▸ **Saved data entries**
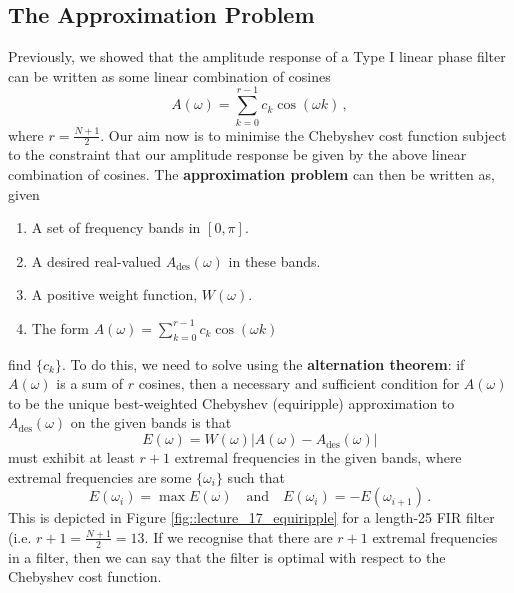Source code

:\subsection{The Approximation Problem}
%
Previously, we showed that the amplitude response of a Type I linear
phase filter can be written as some linear combination of cosines 
%
\begin{displaymath}
  A(\omega) = \sum_{k=0}^{r-1}c_k \cos(\omega k) \,,
\end{displaymath}
%
where $r=\frac{N+1}{2}$. Our aim now is to minimise the Chebyshev cost
function subject to the constraint that our amplitude response be
given by the above linear combination of cosines. The
\textbf{approximation problem} can then be written as, given
%
\begin{enumerate}
\item A set of frequency bands in $[0,\pi]$.
\item A desired real-valued $A_\mathrm{des}(\omega)$ in these bands.
\item A positive weight function, $W(\omega)$.
\item The form $A(\omega) = \sum_{k=0}^{r-1}c_k \cos(\omega k)$
\end{enumerate}
%
find $\{c_k\}$. To do this, we need to solve using the
\textbf{alternation theorem}: if $A(\omega)$ is a sum of $r$ cosines,
then a necessary and sufficient condition for $A(\omega)$ to be the
unique best-weighted Chebyshev (equiripple) approximation to
$A_\mathrm{des}(\omega)$ on the given bands is that
%
\begin{displaymath}
  E(\omega) = W(\omega)\lvert A(\omega) - A_\mathrm{des}(\omega) \rvert
\end{displaymath}
%
must exhibit at least $r+1$ extremal frequencies in the given bands,
where extremal frequencies are some $\{\omega_i\}$ such that
%
\begin{displaymath}
  E(\omega_i) = \max E(\omega) \quad\mathrm{and}\quad E(\omega_i) = -E(\omega_{i+1}) \,.
\end{displaymath}
%
This is depicted in Figure \ref{fig::lecture_17_equiripple}
for a length-25 FIR filter (i.e. $r+1 = \frac{N+1}{2} = 13$. If we
recognise that there are $r+1$ extremal frequencies in a filter, then
we can say that the filter is optimal with respect to the Chebyshev
cost function.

▸ **The problem**
Among the entries above, find every line holding "some" and copy it.

▸ **Result of this task**
phase filter can be written as some linear combination of cosines 
where extremal frequencies are some $\{\omega_i\}$ such that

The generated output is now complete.